OK, I can buy that, but even when the roster only included Anderson’s players, the style still was a shell of that Mizzou team that went to the Elite 8 in 2009.

Just like the early 1990s dominant Arkansas teams that Anderson served as an assistant on under Nolan Richardson, the Missouri teams weren’t loaded with NBA stars. However, the players were athletic, tough and could shoot. As a result, the Tigers made a deep tournament run - a kind of run that would be desperately welcome in Fayetteville.

He took the Tigers to three straight NCAA appearances. That hadn’t been done there since 2003, and Missouri teams hadn’t won 20-plus games in three straight seasons since the early 1980s.
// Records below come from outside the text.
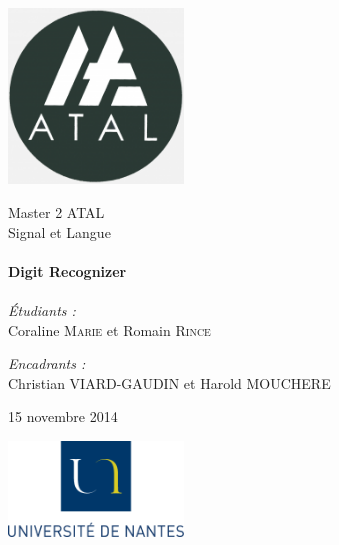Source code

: 
\begin{titlepage}
	\begin{center}

		\includegraphics[width=0.35\textwidth]{Figures/ATAL.png}~

		\LARGE{Master 2 \textsc{ATAL}}\\[1.5cm]

		\Large{Signal et Langue}\\[0.5cm]

		\HRule \\[0.4cm]
		{ \huge \bfseries Digit Recognizer \\[0.4cm] }
		\HRule \\[1.5cm]

		\normalsize		
		\emph{\'Etudiants :}\\
		Coraline \textsc{Marie} et Romain \textsc{Rince}

		\vspace{0.5cm}

		\emph{Encadrants :} \\
		Christian \textsc{VIARD-GAUDIN} et Harold \textsc{MOUCHERE}

		\vspace{1cm}

		{\large 15 novembre 2014}

		\vfill

		
		\includegraphics[width=0.35\textwidth]{Figures/logoUN.png}~\\[2cm]

		

	\end{center}
\end{titlepage}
The hesitation to unleash a trademark brand is why Anderson has only guided Arkansas to one NCAA Tournament appearance in his first five seasons. Anderson is a good coach. He’s proven that with success at two different programs.

But he is only comfortable coaching and recruiting for one distinct style. He is not a half-court coach. It’s apparent that Arkansas teams don’t really function well playing half-court defense or offense. It’s because Anderson hasn’t played that style. It’s not natural for him, so it has led to ineptitude.

It would be like a football coach that employed an uptempo passing offense and then suddenly started operating out of the I-formation. He knows how to recruit and teach a certain way.

It doesn’t make sense and I would be interested to hear what Anderson would say if posed the question. Why is there such a difference between how your teams at Arkansas play and the other teams you’ve coached?

As inconsistent as Anderson has been and as misleading as the marketing campaign is, it’s a good bet he won’t be fired barring a major collapse. I think UA athletics director Jeff Long is aware how hard it will be to find an adequate replacement. The prestige this job once had is all but gone after two bad hires led to apathy among the fan base.

Long was fortunate that Anderson wanted to come “home.” At the time that looked like a fantastic hire. If Anderson stayed in Columbia, Long would have likely had to settle for another candidate with similar credentials to Stan Heath and John Pelphrey.

No big-name coach is clamoring to come to Arkansas.

Anderson has good recruiting classes coming and that is his insurance policy. If the Hogs go dancing or play in the NIT, Anderson will get another chance.

However, if he doesn’t play the style his marketing team boasts, he won't replicate the Hogs' glory days.